Moreover, the tissue segmentation with the current B-SAC method is susceptible to image noise because of the lack of the contouring process. Therefore, image smoothing and/or longer scan duration seems important when performing the segmentation. However, considerable image filtering can lower SPECT values of both normal and metastatic bones, resulting in the potential failure of bone segmentation. It is therefore necessary to perform further research about the optimization of smoothing and/or scan duration to improve the accuracy of the B-SAC.
Despite these limitations, the results of this preliminary study suggest the potential for B-SAC to improve the quantitation of bone metastases in bone SPECT when X-ray CT or transmission CT data are not available.

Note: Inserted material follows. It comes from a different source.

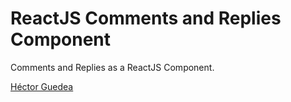 # ReactJS Comments and Replies Component

Comments and Replies as a ReactJS Component.

[Héctor Guedea](https://hectorguedea.com)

Possible advantage of B-SAC over CTAC
B-SAC may contribute to the reduction of radiation dose compared to CTAC if quantitative bone uptake is a key to clinical assessments including differentiation of benign and malignant bone lesions, evaluation of active inflammatory bone diseases, and treatment evaluation of a variety of bone diseases. In pediatric patients, sports injuries, scoliosis, trauma, and bone tumors causing back pain are often evaluated with bone SPECT/CT or fluoride-18 PET/CT [
20], although the radiation exposure from low-dose CT would be a matter of debate [
21]. Indeed, MR-based segmented attenuation correction to pediatric PET/MR imaging has been specifically developed for generating attenuation maps without CT [
11].
Recently, a randomized controlled clinical trial succeeded in demonstrating that BSI in planar scintigraphy was a good prognostic indicator in patients with prostate cancer [
5]. Another large-scale clinical trial also showed that the volume of bone metastases affected the benefit of radiotherapy to the primary prostate cancer [
22]. Thus, the measurement of metastatic tumor burden is crucial for the management of prostate cancer patients, and BSI has been used as one of the biomarkers for this purpose. However, since the automatic extraction of metastatic lesions for calculating BSI is based on the image contrast between normal and metastatic lesions, it can cause an underestimation of metastatic tumor burden especially in case of diffuse bone metastases as a result of the reduced ability to differentiate between normal and pathologic uptake areas from anteroposterior planar images [
19]. On the other hand, TBU is a promising alternative to BSI because of both the improved image contrast by SPECT and the objective assessment of measuring lesional SUVs. We found that TBUs observed with B-SAC were slightly and constantly (17%) higher than those observed with CTAC when the same threshold was used. These results suggested that B-SAC is probably comparable to CTAC when comparing TBUs before and after treatment. It may further facilitate the comparison of SUVs among different dedicated SPECT scanners or between dedicated SPECT and SPECT/CT if the reconstruction condition and the threshold for tumor delineation are properly adjusted. However, at present, an appropriate application of B-SAC requires full validation through significant clinical data from many institutions.